高久書店には、大人が子どもたちに代わって本を購入、それを子どもたちが無料で持っていくことができるペイフォーワード文庫という、すばらしい取り組みがあります。ペイフォーワード文庫がどのようなものかについては、リンク先をご覧ください。


以前から気になってはいたものの参加は掛川の人だけなのかな、と思っていたら、当方のようなよそ者でもOKだというので、参加させてもらいました。


当方が選んだ本は、高久書店のX(ツイッター)(@books_takaku)で紹介されていますので、そちらをご覧ください。一部、最近のものもありますが、なるべく、自分が若かりし頃に読んだもので、しかも空犬っぽい(超主観;笑)ものを選んだつもりです。対象は指定できるとのことでしたので、小中高のみなさんとしました。


2308 高久書店 店内 ペイフォーワード文庫案内2308 高久書店 ペイフォーワード文庫 棚2308 高久書店 ペイフォーワード文庫

↑ペイフォーワード文庫、店内に出ている案内と棚。右が空犬が選んだ本たち。


子どもたちが手にしてくれるところを想像しながら本を選ぶことの楽しさといったら!掛川の小中高生のみなさんが、当方のツイートやブログを目にする機会はないかもしれませんが、ぜひ高久書店の店頭で、本を手にとってくださいね。


このペイフォーワード文庫、とてもいい取り組みですよね。子どもたちに本を送りたい、手渡したいと思っても、周りに自分の子どもや甥っ子姪っ子でもいないかぎり、なかなかそのような機会自体がありません。

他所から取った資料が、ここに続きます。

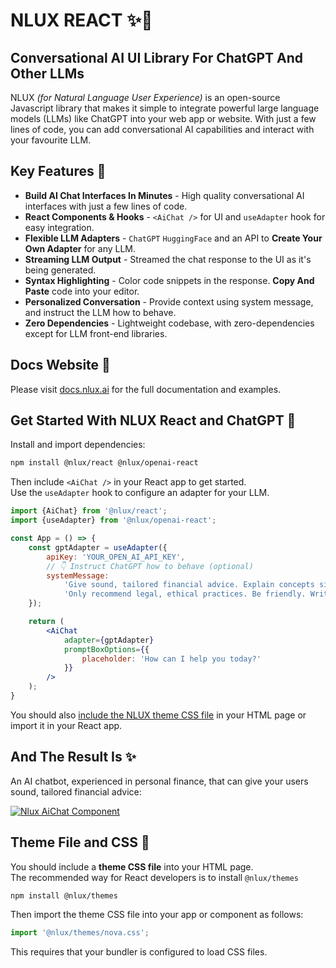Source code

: # NLUX REACT ✨💬

## Conversational AI UI Library For ChatGPT And Other LLMs

NLUX _(for Natural Language User Experience)_ is an open-source Javascript library that makes it simple to integrate
powerful large language models (LLMs) like ChatGPT into your web app or website. With just a few lines of code, you
can add conversational AI capabilities and interact with your favourite LLM.

## Key Features 🌟

* **Build AI Chat Interfaces In Minutes** - High quality conversational AI interfaces with just a few lines of code.
* **React Components & Hooks** - `<AiChat />` for UI and `useAdapter` hook for easy integration.
* **Flexible LLM Adapters** - `ChatGPT` `HuggingFace` and an API to **Create Your Own Adapter** for any LLM.
* **Streaming LLM Output** - Streamed the chat response to the UI as it's being generated.
* **Syntax Highlighting** - Color code snippets in the response. **Copy And Paste** code into your editor.
* **Personalized Conversation** - Provide context using system message, and instruct the LLM how to behave.
* **Zero Dependencies** - Lightweight codebase, with zero-dependencies except for LLM front-end libraries.

## Docs Website 📖

Please visit [docs.nlux.ai](https://docs.nlux.ai/) for the full documentation and examples.

## Get Started With NLUX React and ChatGPT 🚀

Install and import dependencies:

```sh
npm install @nlux/react @nlux/openai-react
```

Then include `<AiChat />` in your React app to get started.<br />
Use the `useAdapter` hook to configure an adapter for your LLM.

```jsx
import {AiChat} from '@nlux/react';
import {useAdapter} from '@nlux/openai-react';

const App = () => {
    const gptAdapter = useAdapter({
        apiKey: 'YOUR_OPEN_AI_API_KEY',
        // 👇 Instruct ChatGPT how to behave (optional)
        systemMessage:
            'Give sound, tailored financial advice. Explain concepts simply. When unsure, ask questions. ' +
            'Only recommend legal, ethical practices. Be friendly. Write concise answers under 5 sentences.'
    });

    return (
        <AiChat
            adapter={gptAdapter}
            promptBoxOptions={{
                placeholder: 'How can I help you today?'
            }}
        />
    );
}
```

You should also [include the NLUX theme CSS file](#theme-file-and-css-) in your HTML page
or import it in your React app.

## And The Result Is ✨

An AI chatbot, experienced in personal finance, that can give your users sound, tailored financial advice:

[![Nlux AiChat Component](https://nlux.ai/images/demos/chat-convo-demo-fin-advisor.gif)](https://nlux.ai)

## Theme File and CSS 🎨

You should include a **theme CSS file** into your HTML page.<br />
The recommended way for React developers is to install `@nlux/themes`

```sh
npm install @nlux/themes
```

Then import the theme CSS file into your app or component as follows:

```jsx
import '@nlux/themes/nova.css';
```

This requires that your bundler is configured to load CSS files.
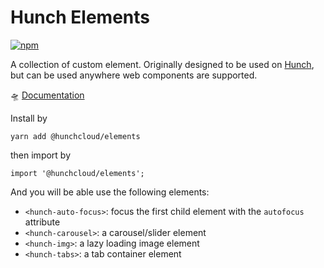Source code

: # Hunch Elements

[![npm](https://img.shields.io/npm/v/@hunchcloud/elements.svg)](https://www.npmjs.com/package/@hunchcloud/elements)

A collection of custom element. Originally designed to be used on [Hunch](https://hunch.cloud), but can be used anywhere web components are supported.

🛸 [Documentation](https://hunch-elements.netlify.com)

Install by

```
yarn add @hunchcloud/elements
```

then import by

```
import '@hunchcloud/elements';
```

And you will be able use the following elements:

- `<hunch-auto-focus>`: focus the first child element with the `autofocus` attribute
- `<hunch-carousel>`: a carousel/slider element
- `<hunch-img>`: a lazy loading image element
- `<hunch-tabs>`: a tab container element
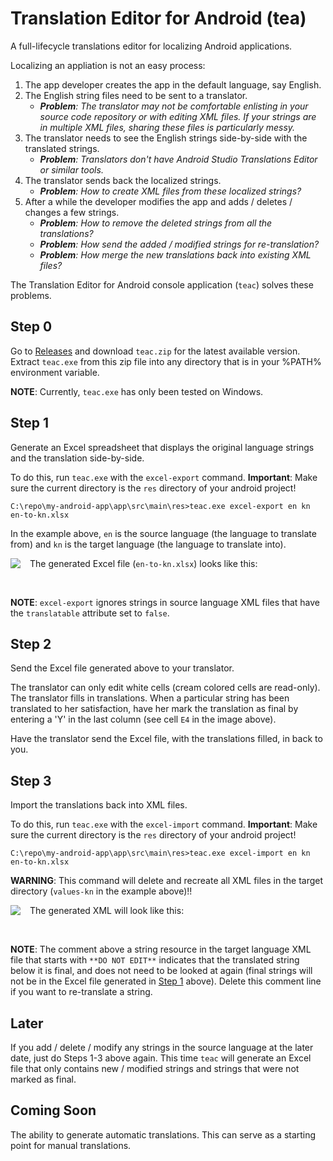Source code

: # Translation Editor for Android (tea)
A full-lifecycle translations editor for localizing Android applications.

Localizing an appliation is not an easy process:
1. The app developer creates the app in the default language, say English.
2. The English string files need to be sent to a translator.
    - _**Problem**: The translator may not be comfortable enlisting in your source code repository or with editing XML files. If your strings are in multiple XML files, sharing these files is particularly messy._
3. The translator needs to see the English strings side-by-side with the translated strings.
   - _**Problem**: Translators don't have Android Studio Translations Editor or similar tools._
4. The translator sends back the localized strings.
    - _**Problem**: How to create XML files from these localized strings?_
5. After a while the developer modifies the app and adds / deletes / changes a few strings.
    - _**Problem**: How to remove the deleted strings from all the translations?_
    - _**Problem**: How send the added / modified strings for re-translation?_
    - _**Problem**: How merge the new translations back into existing XML files?_

The Translation Editor for Android console application (`teac`) solves these problems.

## Step 0
Go to [Releases](https://github.com/vijtheveg/tea/releases) and download `teac.zip` for the latest available version. Extract `teac.exe` from this zip file into any directory that is in your %PATH% environment variable.

**NOTE**: Currently, `teac.exe` has only been tested on Windows.

## Step 1
Generate an Excel spreadsheet that displays the original language strings and the translation side-by-side.

To do this, run `teac.exe` with the `excel-export` command. **Important**: Make sure the current directory is the `res` directory of your android project!
```
C:\repo\my-android-app\app\src\main\res>teac.exe excel-export en kn en-to-kn.xlsx
```
In the example above, `en` is the source language (the language to translate from) and `kn` is the target language (the language to translate into).

The generated Excel file (`en-to-kn.xlsx`) looks like this:
<img align="left" style="margin:0px 15px 0px 0px" src="https://raw.githubusercontent.com/vijtheveg/tea/master/TranslationEditorForAndroid/Images/excel_file.jpg"/>

&nbsp;

**NOTE**: `excel-export` ignores strings in source language XML files that have the `translatable` attribute set to `false`.

## Step 2
Send the Excel file generated above to your translator.

The translator can only edit white cells (cream colored cells are read-only). The translator fills in translations. When a particular string has been translated to her satisfaction, have her mark the translation as final by entering a 'Y' in the last column (see cell `E4` in the image above).

Have the translator send the Excel file, with the translations filled, in back to you.

## Step 3
Import the translations back into XML files.

To do this, run `teac.exe` with the `excel-import` command. **Important**: Make sure the current directory is the `res` directory of your android project!
```
C:\repo\my-android-app\app\src\main\res>teac.exe excel-import en kn en-to-kn.xlsx
```
**WARNING**:  This command will delete and recreate all XML files in the target directory (`values-kn` in the example above)!!

The generated XML will look like this:
<img align="left" style="margin:0px 15px 0px 0px" src="https://raw.githubusercontent.com/vijtheveg/tea/master/TranslationEditorForAndroid/Images/xml_file.jpg"/>

&nbsp;

**NOTE**: The comment above a string resource in the target language XML file that starts with `**DO NOT EDIT**` indicates that the translated string below it is final, and does not need to be looked at again (final strings will not be in the Excel file generated in [Step 1](#step-1) above). Delete this comment line if you want to re-translate a string.

## Later
If you add / delete / modify any strings in the source language at the later date, just do Steps 1-3 above again. This time `teac` will generate an Excel file that only contains new / modified strings and strings that were not marked as final.

## Coming Soon
The ability to generate automatic translations. This can serve as a starting point for manual translations.
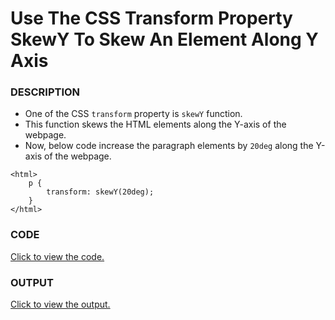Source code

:# Use The CSS Transform Property SkewY To Skew An Element Along Y Axis

### DESCRIPTION
* One of the CSS `transform` property is `skewY` function.  
* This function skews the HTML elements along the Y-axis of the webpage.
* Now, below code increase the paragraph elements by `20deg` along the Y-axis of the webpage.

```
<html>
	p {
		transform: skewY(20deg);
	}
</html>
```

### CODE 
[Click to view the code.](use-the-css-transform-property-skewy-to-skew-an-element-along-the-y-axis.html)

### OUTPUT
[Click to view the output.](http://htmlpreview.github.io/?https://github.com/saipothanjanjanam/freecodecamp-full-stack-dev/blob/master/Responsive_Web_Design_Certification/3.Applied_Visual_Design/36.Use_The_CSS_Transform_Property_skewY_To_Skew_An_Element_Along_Y_Axis/use-the-css-transform-property-skewy-to-skew-an-element-along-the-y-axis.html)
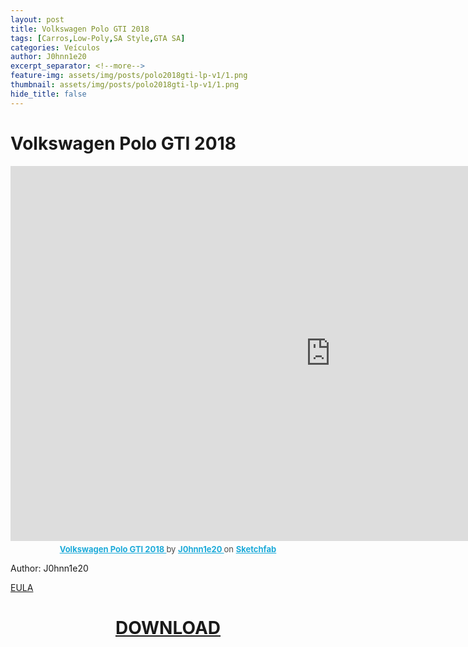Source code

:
 ```yaml
---
layout: post
title: Volkswagen Polo GTI 2018
tags: [Carros,Low-Poly,SA Style,GTA SA]
categories: Veículos
author: J0hnn1e20
excerpt_separator: <!--more-->
feature-img: assets/img/posts/polo2018gti-lp-v1/1.png
thumbnail: assets/img/posts/polo2018gti-lp-v1/1.png
hide_title: false
---
```


# Volkswagen Polo GTI 2018

<!--![RenaltKwid](/page/assets/img/posts/polo2018gti-lp-v1/1.png)
![RenaltKwid](/page/assets/img/posts/polo2018gti-lp-v1/2.png)
![RenaltKwid](/page/assets/img/posts/polo2018gti-lp-v1/3.png)
![RenaltKwid](/page/assets/img/posts/polo2018gti-lp-v1/4.png)
![RenaltKwid](/page/assets/img/posts/polo2018gti-lp-v1/5.png)
![RenaltKwid](/page/assets/img/posts/polo2018gti-lp-v1/6.png)-->
<div style="text-align: center;" class="sketchfab-embed-wrapper"> <iframe title="Volkswagen Polo GTI 2018" frameborder="0" allowfullscreen mozallowfullscreen="true" webkitallowfullscreen="true" allow="autoplay; fullscreen; xr-spatial-tracking" xr-spatial-tracking execution-while-out-of-viewport execution-while-not-rendered web-share width="1024" height="600" src="https://sketchfab.com/models/a38126b37aff4c33b46833759df29822/embed?ui_theme=dark"> </iframe> <p style="font-size: 13px; font-weight: normal; margin: 5px; color: #4A4A4A;"> <a href="https://sketchfab.com/3d-models/volkswagen-polo-gti-2018-a38126b37aff4c33b46833759df29822?utm_medium=embed&utm_campaign=share-popup&utm_content=a38126b37aff4c33b46833759df29822" target="_blank" rel="nofollow" style="font-weight: bold; color: #1CAAD9;"> Volkswagen Polo GTI 2018 </a> by <a href="https://sketchfab.com/j0hnn1e20?utm_medium=embed&utm_campaign=share-popup&utm_content=a38126b37aff4c33b46833759df29822" target="_blank" rel="nofollow" style="font-weight: bold; color: #1CAAD9;"> J0hnn1e20 </a> on <a href="https://sketchfab.com?utm_medium=embed&utm_campaign=share-popup&utm_content=a38126b37aff4c33b46833759df29822" target="_blank" rel="nofollow" style="font-weight: bold; color: #1CAAD9;">Sketchfab</a></p></div>

Author: J0hnn1e20

[EULA](https://j0hnn1e20.github.io/page/EULA.html)

<h1 style="text-align: center; color: white;">
    <a href="/page/assets/file/PoloGTI2018-Civil.zip" download>DOWNLOAD</a>
<h1>
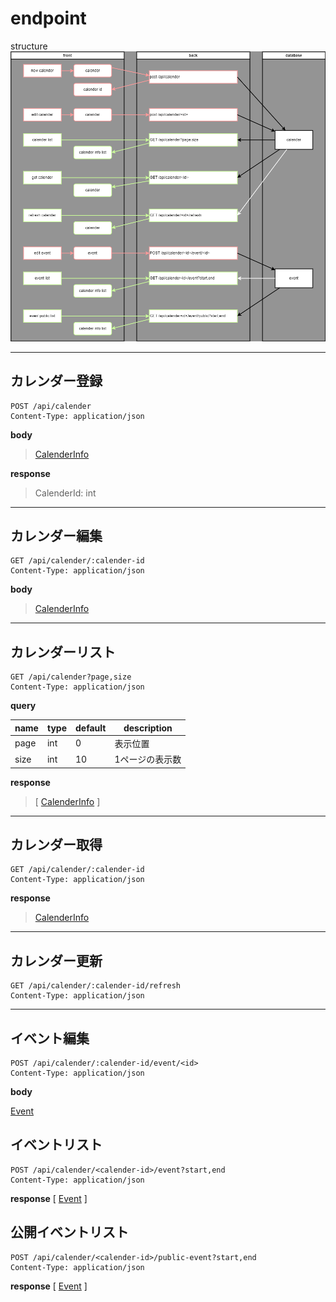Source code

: # endpoint

structure
![structure](img/structure.png)

***

## カレンダー登録

```http request
POST /api/calender
Content-Type: application/json
```

**body**

> [CalenderInfo](object.md#calenderinfo)

**response**

> CalenderId: int

***

## カレンダー編集

```http request
GET /api/calender/:calender-id
Content-Type: application/json
```

**body**

> [CalenderInfo](object.md#calenderinfo)

***

## カレンダーリスト

```http request
GET /api/calender?page,size
Content-Type: application/json
```

**query**

| name | type | default | description |
|------|------|---------|-------------|
| page | int  | 0       | 表示位置        |   
| size | int  | 10      | 1ページの表示数    |

**response**

> [
> [CalenderInfo](object.md#calenderinfo)
> ]

***

## カレンダー取得

```http request
GET /api/calender/:calender-id
Content-Type: application/json
```

**response**

> [CalenderInfo](object.md#calenderinfo)

***

## カレンダー更新

```http request
GET /api/calender/:calender-id/refresh
Content-Type: application/json
```

***

## イベント編集

```http request
POST /api/calender/:calender-id/event/<id>
Content-Type: application/json
```

**body**

[Event](object.md#event)

## イベントリスト

```http request
POST /api/calender/<calender-id>/event?start,end
Content-Type: application/json
```

**response**
[
[Event](object.md#event)
]

## 公開イベントリスト

```http request
POST /api/calender/<calender-id>/public-event?start,end
Content-Type: application/json
```

**response**
[
[Event](object.md#event)
]

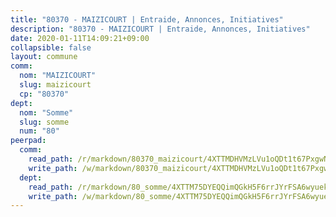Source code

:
 ```yaml
---
title: "80370 - MAIZICOURT | Entraide, Annonces, Initiatives"
description: "80370 - MAIZICOURT | Entraide, Annonces, Initiatives"
date: 2020-01-11T14:09:21+09:00
collapsible: false
layout: commune
comm:
  nom: "MAIZICOURT"
  slug: maizicourt
  cp: "80370"
dept:
  nom: "Somme"
  slug: somme
  num: "80"
peerpad:
  comm:
    read_path: /r/markdown/80370_maizicourt/4XTTMDHVMzLVu1oQDt1t67PxgwNfJKrueVLeS6Akm7h6LXAnx
    write_path: /w/markdown/80370_maizicourt/4XTTMDHVMzLVu1oQDt1t67PxgwNfJKrueVLeS6Akm7h6LXAnx-K3TgUaaNmVGdZE19QJLQWou1wEsLDakZ8izuDDPVP517qm5J1cMuzWssuBuqW3Nz2dmzyjoKSZoccJHndimDQBu2eNH1QN95jztsaQ1drAXC8WScDGadXfZ4uQR5XBz7vvNrt5Ka
  dept:
    read_path: /r/markdown/80_somme/4XTTM75DYEQQimQGkH5F6rrJYrFSA6wyuekdgioEx7v45YjSw
    write_path: /w/markdown/80_somme/4XTTM75DYEQQimQGkH5F6rrJYrFSA6wyuekdgioEx7v45YjSw-K3TgTuB1DbUNHuFo9Fhh6JTUriPx8E5izGkmw9RSNTjUtMFPoZhqqp87szE8th3EytWSHGdhUuQUPjam8aJZh1SdH8pL3ibgUbMdNhU17kjAmSa49LMB2GjXvVwDVurE8mgce3XM
---
```



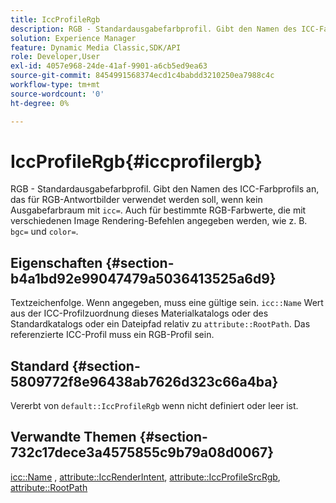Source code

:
 ```yaml
---
title: IccProfileRgb
description: RGB - Standardausgabefarbprofil. Gibt den Namen des ICC-Farbprofils an, das für RGB-Antwortbilder verwendet werden soll, wenn kein Ausgabefarbraum mit icc= angegeben ist. Auch für bestimmte RGB-Farbwerte, die mit verschiedenen Image Rendering-Befehlen angegeben werden, wie bgc= und color=.
solution: Experience Manager
feature: Dynamic Media Classic,SDK/API
role: Developer,User
exl-id: 4057e968-24de-41af-9901-a6cb5ed9ea63
source-git-commit: 8454991568374ecd1c4babdd3210250ea7988c4c
workflow-type: tm+mt
source-wordcount: '0'
ht-degree: 0%

---
```


# IccProfileRgb{#iccprofilergb}

RGB - Standardausgabefarbprofil. Gibt den Namen des ICC-Farbprofils an, das für RGB-Antwortbilder verwendet werden soll, wenn kein Ausgabefarbraum mit `icc=`. Auch für bestimmte RGB-Farbwerte, die mit verschiedenen Image Rendering-Befehlen angegeben werden, wie z. B. `bgc=` und `color=`.

## Eigenschaften {#section-b4a1bd92e99047479a5036413525a6d9}

Textzeichenfolge. Wenn angegeben, muss eine gültige sein. `icc::Name` Wert aus der ICC-Profilzuordnung dieses Materialkatalogs oder des Standardkatalogs oder ein Dateipfad relativ zu `attribute::RootPath`. Das referenzierte ICC-Profil muss ein RGB-Profil sein.

## Standard {#section-5809772f8e96438ab7626d323c66a4ba}

Vererbt von `default::IccProfileRgb` wenn nicht definiert oder leer ist.

## Verwandte Themen {#section-732c17dece3a4575855c9b79a08d0067}

[icc::Name](../../../../../ir-api/material-cat/image-rendering-api-ref/c-ir-material-catalog/c-ir-icc-profile-map-reference/r-ir-name-icc.md#reference-7a293ede360e433782575f8f6a562ac2) , [attribute::IccRenderIntent](../../../../../ir-api/material-cat/image-rendering-api-ref/c-ir-material-catalog/c-ir-attributes-reference/r-ir-iccrenderintent.md#reference-3b80b7a4c25545a593c5076f318b5c40), [attribute::IccProfileSrcRgb](../../../../../ir-api/material-cat/image-rendering-api-ref/c-ir-material-catalog/c-ir-attributes-reference/r-ir-iccprofilesrcrgb.md#reference-2fb0f7cfc6e74813b82cd98ae165bd49), [attribute::RootPath](../../../../../ir-api/material-cat/image-rendering-api-ref/c-ir-material-catalog/c-ir-attributes-reference/r-ir-rootpath.md#reference-a4d7c96b62e14fcbad1740c702f160f3)
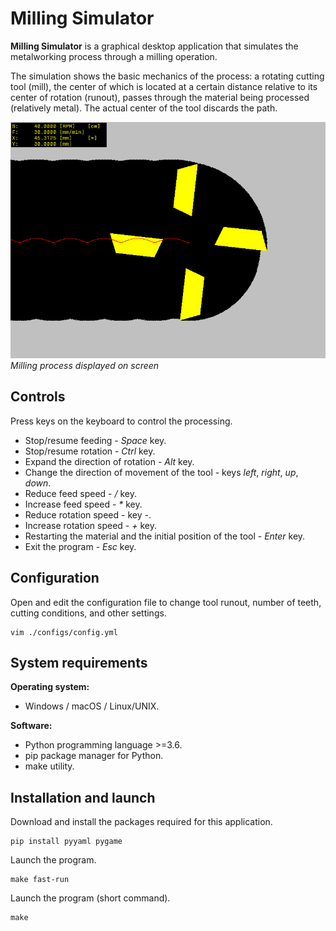 # Milling Simulator

**Milling Simulator** is a graphical desktop application that simulates the metalworking process through a milling operation.

The simulation shows the basic mechanics of the process: a rotating cutting tool (mill), the center of which is located at a certain distance relative to its center of rotation (runout), passes through the material being processed (relatively metal). The actual center of the tool discards the path.

![Milling](./millsim.png "Milling process")\
*Milling process displayed on screen*

## Controls

Press keys on the keyboard to control the processing.

* Stop/resume feeding - *Space* key.
* Stop/resume rotation - *Ctrl* key.
* Expand the direction of rotation - *Alt* key.
* Change the direction of movement of the tool - keys *left*, *right*, *up*, *down*.
* Reduce feed speed - */* key.
* Increase feed speed - *\** key.
* Reduce rotation speed - key *-*.
* Increase rotation speed - *+* key.
* Restarting the material and the initial position of the tool - *Enter* key.
* Exit the program - *Esc* key.

## Configuration

Open and edit the configuration file to change tool runout, number of teeth, cutting conditions, and other settings.

```
vim ./configs/config.yml
```

## System requirements

**Operating system:**

- Windows / macOS / Linux/UNIX.

**Software:**

- Python programming language >=3.6.
- pip package manager for Python.
- make utility.

## Installation and launch

Download and install the packages required for this application.

```
pip install pyyaml pygame
```

Launch the program.

```
make fast-run
```

Launch the program (short command).

```
make
```
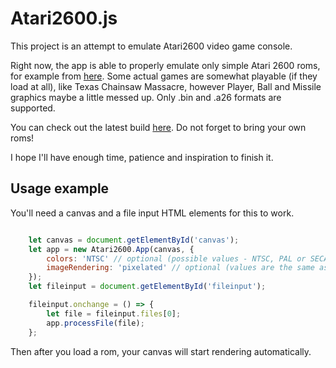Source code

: # Atari2600.js

This project is an attempt to emulate Atari2600 video game console.

Right now, the app is able to properly emulate only simple Atari 2600 roms, for example from [here](http://khryssun.free.fr/programming_code.html#Sources_Background). Some actual games are somewhat playable (if they load at all), like Texas Chainsaw Massacre, however Player, Ball and Missile graphics maybe a little messed up. Only .bin and .a26 formats are supported.

You can check out the latest build [here](https://star-collector.github.io/atari2600.js/). Do not forget to bring your own roms!

I hope I'll have enough time, patience and inspiration to finish it.

## Usage example

You'll need a canvas and a file input HTML elements for this to work.

```js

    let canvas = document.getElementById('canvas');
    let app = new Atari2600.App(canvas, {
        colors: 'NTSC' // optional (possible values - NTSC, PAL or SECAM, default - NTSC)
        imageRendering: 'pixelated' // optional (values are the same as in image-rendering CSS property, default - pixelated)
    });
    let fileinput = document.getElementById('fileinput');

    fileinput.onchange = () => {
        let file = fileinput.files[0];
        app.processFile(file);
    };

```

Then after you load a rom, your canvas will start rendering automatically.
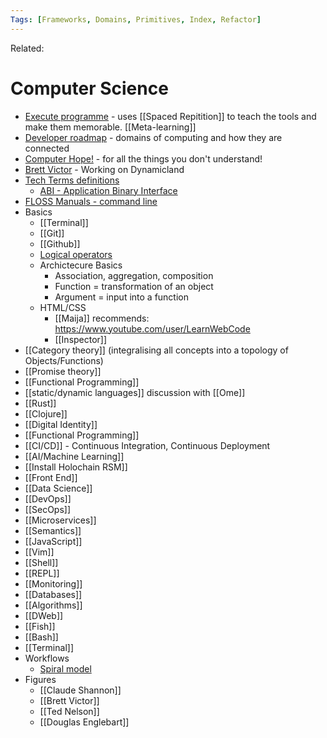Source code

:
 ```yaml
---
Tags: [Frameworks, Domains, Primitives, Index, Refactor]
---
```

Related: 
# Computer Science

- [Execute programme](https://www.executeprogram.com/) - uses [[Spaced Repitition]] to teach the tools and make them memorable. [[Meta-learning]]
- [Developer roadmap](https://github.com/kamranahmedse/developer-roadmap) - domains of computing and how they are connected
- [Computer Hope!](https://www.computerhope.com) - for all the things you don't understand!
- [Brett Victor](http://worrydream.com/?fbclid=IwAR3Ql6ka1wYvK4ReUJ2q1N4dChTJWJwDzPAfyV0ctKnj4UVlil4BJ-Bt964) - Working on Dynamicland
- [Tech Terms definitions](https://techterms.com/)
    - [ABI - Application Binary Interface](https://en.wikipedia.org/wiki/Application_binary_interface)
- [FLOSS Manuals - command line](http://write.flossmanuals.net/command-line/introduction/)
- Basics
    - [[Terminal]]
    - [[Git]]
    - [[Github]]
    - [Logical operators](https://javascript.info/logical-operators)
    - Archictecure Basics
        - Association, aggregation, composition
        - Function = transformation of an object
        - Argument = input into a function
    - HTML/CSS
        - [[Maija]] recommends: https://www.youtube.com/user/LearnWebCode
        - [[Inspector]]
- [[Category theory]] (integralising all concepts into a topology of Objects/Functions)
- [[Promise theory]]
- [[Functional Programming]]
- [[static/dynamic languages]] discussion with [[Ome]]
- [[Rust]]
- [[Clojure]]
- [[Digital Identity]]
- [[Functional Programming]]
- [[CI/CD]] - Continuous Integration, Continuous Deployment
- [[AI/Machine Learning]]
- [[Install Holochain RSM]]
- [[Front End]]
- [[Data Science]]
- [[DevOps]]
- [[SecOps]]
- [[Microservices]]
- [[Semantics]]
- [[JavaScript]]
- [[Vim]]
- [[Shell]]
- [[REPL]]
- [[Monitoring]]
- [[Databases]]
- [[Algorithms]]
- [[DWeb]]
- [[Fish]]
- [[Bash]]
- [[Terminal]]
- Workflows
    - [Spiral model](https://en.wikipedia.org/wiki/Spiral_model)
- Figures
    - [[Claude Shannon]]
    - [[Brett Victor]]
    - [[Ted Nelson]]
    - [[Douglas Englebart]]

まして、自分の住んでいる地域以外の子どもたち、地縁も血縁も何の関係もない子どもたちに本を届けるような方法は(この空犬通信でもいちおしのチャリティーサンタのような取り組みをきわめてわずかな例外とすると)ほぼありません。



ぼく自身、本を読みたい気持ちと自身の経済力が釣り合わない子ども時代を長く送ったタイプなので、同じ本屋さんを利用している大人(しかも、自分の保護者以外の大人)が、身銭を切って、本を買ってくれるだなんて、こんなうれしいことはありませんよね。


しかもこの取り組み、(地元のペイフォーワード文庫参加者には関係のないことではありますが)、よそから来た当方のような参加者にもとてもいいものなんですよね。


というのも、ぼくのように、旅先では必ず本屋を訪ねたい、訪ねたら買い物をしたい、という派には、棚に1冊しかない本を、自分のようによそから来た(しかも、ふだん東京の好きな店で好きに本を買える)者が買ってしまうと、そのお店本来の利用者が本と出会う機会を奪ってしまうことになるかもしれない、というのがいつも気になっていたのです。


ペイフォーワード文庫であれば、いくら買い物をしても本はお店に残るわけですし、しかも、最終的には子どもたちの手に渡るわけですから、(とくに、子どもたちに本を贈る気満々の)買い物をする大人側としたら、こんなに安心&満足してできる買い物もないくらいだ、そんなふうに思えるのです。


ペイフォーワード文庫、今のところ、高久書店以外で実施されているという話は聞きませんが、これ、子どもたちの利用者、子どもたちの本好きを増やしたいと考えているお店、(先日の記事に書いた通り、ぼく自身は、つながりの強調に関しては必ずしも全面的に賛同する者ではありませんが)お店に出入りする大人と子どもの客をなんらかのかたちでつなぎたい、と考えているお店は、導入を考えてみてはどうでしょうか。